● **Task description**: Below are the records; output them exactly from the first line through the line with "Applied to \(2", stopping there.

(Stored data entries)
■ ■ ■ ■ ■
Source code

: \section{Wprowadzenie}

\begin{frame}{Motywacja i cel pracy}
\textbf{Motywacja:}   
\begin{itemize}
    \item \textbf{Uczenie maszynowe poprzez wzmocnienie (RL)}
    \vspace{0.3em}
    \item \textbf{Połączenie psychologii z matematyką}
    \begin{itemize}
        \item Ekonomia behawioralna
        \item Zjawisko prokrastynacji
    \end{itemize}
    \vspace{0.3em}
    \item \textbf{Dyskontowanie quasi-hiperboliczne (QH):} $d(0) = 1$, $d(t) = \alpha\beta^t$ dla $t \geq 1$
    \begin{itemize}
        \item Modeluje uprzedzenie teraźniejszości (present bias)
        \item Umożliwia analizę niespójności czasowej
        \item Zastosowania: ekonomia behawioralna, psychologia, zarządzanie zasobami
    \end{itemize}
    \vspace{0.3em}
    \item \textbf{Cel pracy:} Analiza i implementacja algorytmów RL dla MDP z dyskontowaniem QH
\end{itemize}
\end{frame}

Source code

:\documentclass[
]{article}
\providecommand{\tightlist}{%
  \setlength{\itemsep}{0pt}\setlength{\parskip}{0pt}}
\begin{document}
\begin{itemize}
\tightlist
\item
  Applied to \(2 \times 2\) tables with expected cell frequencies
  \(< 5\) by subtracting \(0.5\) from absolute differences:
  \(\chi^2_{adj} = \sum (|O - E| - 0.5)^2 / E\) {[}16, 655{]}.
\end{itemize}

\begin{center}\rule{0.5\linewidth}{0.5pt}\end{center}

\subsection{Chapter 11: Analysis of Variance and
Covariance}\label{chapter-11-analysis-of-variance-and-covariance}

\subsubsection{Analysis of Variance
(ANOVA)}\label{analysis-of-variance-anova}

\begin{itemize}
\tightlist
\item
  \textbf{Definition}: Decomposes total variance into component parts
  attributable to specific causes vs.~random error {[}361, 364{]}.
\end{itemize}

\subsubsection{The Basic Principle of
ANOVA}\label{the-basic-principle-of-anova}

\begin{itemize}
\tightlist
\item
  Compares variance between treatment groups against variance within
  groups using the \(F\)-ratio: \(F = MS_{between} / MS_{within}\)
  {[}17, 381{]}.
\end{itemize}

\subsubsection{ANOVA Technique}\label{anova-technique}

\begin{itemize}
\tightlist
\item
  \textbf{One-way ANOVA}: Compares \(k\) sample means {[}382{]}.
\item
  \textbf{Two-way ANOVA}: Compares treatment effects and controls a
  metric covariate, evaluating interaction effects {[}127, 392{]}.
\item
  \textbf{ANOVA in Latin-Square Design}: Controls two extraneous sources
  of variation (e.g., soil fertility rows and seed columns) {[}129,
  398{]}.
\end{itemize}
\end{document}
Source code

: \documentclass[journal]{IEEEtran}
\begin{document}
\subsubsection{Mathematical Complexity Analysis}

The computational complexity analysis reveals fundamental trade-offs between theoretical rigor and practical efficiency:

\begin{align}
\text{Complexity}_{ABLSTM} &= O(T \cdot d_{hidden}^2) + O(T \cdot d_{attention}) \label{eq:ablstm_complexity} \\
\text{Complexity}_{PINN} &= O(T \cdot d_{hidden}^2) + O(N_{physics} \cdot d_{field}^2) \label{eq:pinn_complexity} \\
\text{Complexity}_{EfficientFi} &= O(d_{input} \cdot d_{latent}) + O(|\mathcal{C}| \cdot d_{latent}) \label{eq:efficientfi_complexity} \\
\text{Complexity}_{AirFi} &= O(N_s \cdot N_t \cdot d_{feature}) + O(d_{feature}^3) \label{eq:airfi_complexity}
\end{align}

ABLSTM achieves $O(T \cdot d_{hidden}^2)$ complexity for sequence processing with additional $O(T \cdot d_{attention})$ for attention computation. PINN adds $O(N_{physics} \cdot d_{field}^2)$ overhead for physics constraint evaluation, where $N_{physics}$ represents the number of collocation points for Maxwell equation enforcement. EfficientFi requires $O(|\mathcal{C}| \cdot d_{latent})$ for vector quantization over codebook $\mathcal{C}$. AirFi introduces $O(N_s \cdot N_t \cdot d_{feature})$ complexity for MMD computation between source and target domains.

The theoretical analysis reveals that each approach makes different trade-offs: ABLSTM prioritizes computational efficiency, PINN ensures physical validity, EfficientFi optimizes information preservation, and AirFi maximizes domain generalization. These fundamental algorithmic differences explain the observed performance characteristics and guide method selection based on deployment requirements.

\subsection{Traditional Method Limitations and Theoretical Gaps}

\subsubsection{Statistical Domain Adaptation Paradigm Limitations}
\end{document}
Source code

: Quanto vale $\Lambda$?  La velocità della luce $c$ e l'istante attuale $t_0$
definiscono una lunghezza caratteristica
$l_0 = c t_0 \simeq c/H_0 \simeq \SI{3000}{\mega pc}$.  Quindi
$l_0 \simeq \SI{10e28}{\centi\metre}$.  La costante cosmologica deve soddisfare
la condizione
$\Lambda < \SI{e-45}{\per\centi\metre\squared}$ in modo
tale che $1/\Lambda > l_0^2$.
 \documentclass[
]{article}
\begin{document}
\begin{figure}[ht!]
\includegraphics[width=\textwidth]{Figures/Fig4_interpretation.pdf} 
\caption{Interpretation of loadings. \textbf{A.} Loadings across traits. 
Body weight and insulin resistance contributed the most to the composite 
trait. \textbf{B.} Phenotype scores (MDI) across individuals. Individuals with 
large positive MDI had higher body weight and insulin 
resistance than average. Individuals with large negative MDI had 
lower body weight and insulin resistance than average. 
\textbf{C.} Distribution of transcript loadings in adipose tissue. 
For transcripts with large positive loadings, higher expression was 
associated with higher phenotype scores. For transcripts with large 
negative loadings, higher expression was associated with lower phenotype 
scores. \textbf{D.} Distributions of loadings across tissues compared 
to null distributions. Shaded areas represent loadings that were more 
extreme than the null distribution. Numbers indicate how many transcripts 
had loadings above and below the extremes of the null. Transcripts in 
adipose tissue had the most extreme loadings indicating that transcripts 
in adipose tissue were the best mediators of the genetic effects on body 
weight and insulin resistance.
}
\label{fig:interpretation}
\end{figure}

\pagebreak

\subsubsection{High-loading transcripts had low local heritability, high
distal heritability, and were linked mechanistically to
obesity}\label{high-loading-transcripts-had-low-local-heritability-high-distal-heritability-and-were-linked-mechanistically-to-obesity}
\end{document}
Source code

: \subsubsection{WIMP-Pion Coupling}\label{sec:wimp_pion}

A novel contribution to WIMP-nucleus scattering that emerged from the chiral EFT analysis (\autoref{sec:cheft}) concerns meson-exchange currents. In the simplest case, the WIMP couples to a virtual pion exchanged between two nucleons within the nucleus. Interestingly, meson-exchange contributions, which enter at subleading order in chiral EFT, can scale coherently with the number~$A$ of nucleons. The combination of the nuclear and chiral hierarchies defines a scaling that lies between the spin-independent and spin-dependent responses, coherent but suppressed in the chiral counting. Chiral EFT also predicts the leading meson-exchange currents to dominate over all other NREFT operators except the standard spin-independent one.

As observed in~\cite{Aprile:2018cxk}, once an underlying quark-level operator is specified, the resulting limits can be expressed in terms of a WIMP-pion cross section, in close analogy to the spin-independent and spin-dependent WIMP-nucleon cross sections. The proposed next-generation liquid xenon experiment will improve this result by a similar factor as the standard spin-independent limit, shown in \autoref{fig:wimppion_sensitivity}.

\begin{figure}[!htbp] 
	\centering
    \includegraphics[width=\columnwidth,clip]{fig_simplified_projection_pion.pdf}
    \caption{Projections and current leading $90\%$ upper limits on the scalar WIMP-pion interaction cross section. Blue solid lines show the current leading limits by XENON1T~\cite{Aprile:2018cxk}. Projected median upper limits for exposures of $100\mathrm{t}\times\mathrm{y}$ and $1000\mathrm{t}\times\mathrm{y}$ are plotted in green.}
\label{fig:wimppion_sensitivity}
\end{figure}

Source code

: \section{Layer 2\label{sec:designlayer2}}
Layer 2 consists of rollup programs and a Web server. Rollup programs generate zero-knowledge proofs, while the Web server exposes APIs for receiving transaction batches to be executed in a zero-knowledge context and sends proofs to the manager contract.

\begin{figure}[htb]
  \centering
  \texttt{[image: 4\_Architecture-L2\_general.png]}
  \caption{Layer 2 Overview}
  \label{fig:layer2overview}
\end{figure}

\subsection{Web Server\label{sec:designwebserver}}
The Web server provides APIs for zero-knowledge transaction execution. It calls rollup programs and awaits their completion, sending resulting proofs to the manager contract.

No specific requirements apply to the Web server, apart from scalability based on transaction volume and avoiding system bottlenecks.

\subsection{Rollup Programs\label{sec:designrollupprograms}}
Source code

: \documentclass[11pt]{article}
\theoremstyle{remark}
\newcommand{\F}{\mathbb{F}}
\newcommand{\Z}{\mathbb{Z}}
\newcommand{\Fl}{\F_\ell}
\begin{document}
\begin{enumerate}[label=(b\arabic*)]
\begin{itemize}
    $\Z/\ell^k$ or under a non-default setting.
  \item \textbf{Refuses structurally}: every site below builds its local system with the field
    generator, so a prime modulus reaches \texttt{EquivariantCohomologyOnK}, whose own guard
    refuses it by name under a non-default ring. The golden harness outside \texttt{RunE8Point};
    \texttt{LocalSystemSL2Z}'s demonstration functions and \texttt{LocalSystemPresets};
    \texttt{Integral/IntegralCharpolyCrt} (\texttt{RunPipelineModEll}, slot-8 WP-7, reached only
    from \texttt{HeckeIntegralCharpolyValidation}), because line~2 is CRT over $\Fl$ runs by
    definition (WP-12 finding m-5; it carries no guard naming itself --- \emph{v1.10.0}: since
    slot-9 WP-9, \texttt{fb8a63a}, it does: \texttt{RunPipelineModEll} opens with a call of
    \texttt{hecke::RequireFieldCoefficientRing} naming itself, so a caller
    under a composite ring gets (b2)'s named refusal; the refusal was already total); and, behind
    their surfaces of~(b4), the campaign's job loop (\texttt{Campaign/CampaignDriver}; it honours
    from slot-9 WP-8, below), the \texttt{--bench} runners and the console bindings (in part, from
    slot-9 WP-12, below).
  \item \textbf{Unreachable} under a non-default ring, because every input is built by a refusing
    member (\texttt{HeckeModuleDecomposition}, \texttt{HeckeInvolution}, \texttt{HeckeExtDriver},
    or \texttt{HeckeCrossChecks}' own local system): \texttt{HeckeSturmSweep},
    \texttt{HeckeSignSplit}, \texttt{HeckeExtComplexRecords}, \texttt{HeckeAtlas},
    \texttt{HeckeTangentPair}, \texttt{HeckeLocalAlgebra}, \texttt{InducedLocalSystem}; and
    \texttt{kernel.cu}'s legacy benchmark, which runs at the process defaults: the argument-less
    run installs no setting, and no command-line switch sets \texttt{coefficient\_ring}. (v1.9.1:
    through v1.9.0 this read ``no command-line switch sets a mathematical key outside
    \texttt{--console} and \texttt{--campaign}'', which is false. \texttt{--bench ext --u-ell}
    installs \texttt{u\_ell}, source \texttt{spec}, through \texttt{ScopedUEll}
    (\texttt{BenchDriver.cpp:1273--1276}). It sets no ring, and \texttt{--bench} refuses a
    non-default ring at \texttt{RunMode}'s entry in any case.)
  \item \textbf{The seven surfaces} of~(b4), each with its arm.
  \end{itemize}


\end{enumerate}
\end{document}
■ ■ ■ ■ ■
● **Answer space**:
Source code

: \section{Wprowadzenie}

\begin{frame}{Motywacja i cel pracy}
\textbf{Motywacja:}   
\begin{itemize}
    \item \textbf{Uczenie maszynowe poprzez wzmocnienie (RL)}
    \vspace{0.3em}
    \item \textbf{Połączenie psychologii z matematyką}
    \begin{itemize}
        \item Ekonomia behawioralna
        \item Zjawisko prokrastynacji
    \end{itemize}
    \vspace{0.3em}
    \item \textbf{Dyskontowanie quasi-hiperboliczne (QH):} $d(0) = 1$, $d(t) = \alpha\beta^t$ dla $t \geq 1$
    \begin{itemize}
        \item Modeluje uprzedzenie teraźniejszości (present bias)
        \item Umożliwia analizę niespójności czasowej
        \item Zastosowania: ekonomia behawioralna, psychologia, zarządzanie zasobami
    \end{itemize}
    \vspace{0.3em}
    \item \textbf{Cel pracy:} Analiza i implementacja algorytmów RL dla MDP z dyskontowaniem QH
\end{itemize}
\end{frame}

Source code

:\documentclass[
]{article}
\providecommand{\tightlist}{%
  \setlength{\itemsep}{0pt}\setlength{\parskip}{0pt}}
\begin{document}
\begin{itemize}
\tightlist
\item
  Applied to \(2 \times 2\) tables with expected cell frequencies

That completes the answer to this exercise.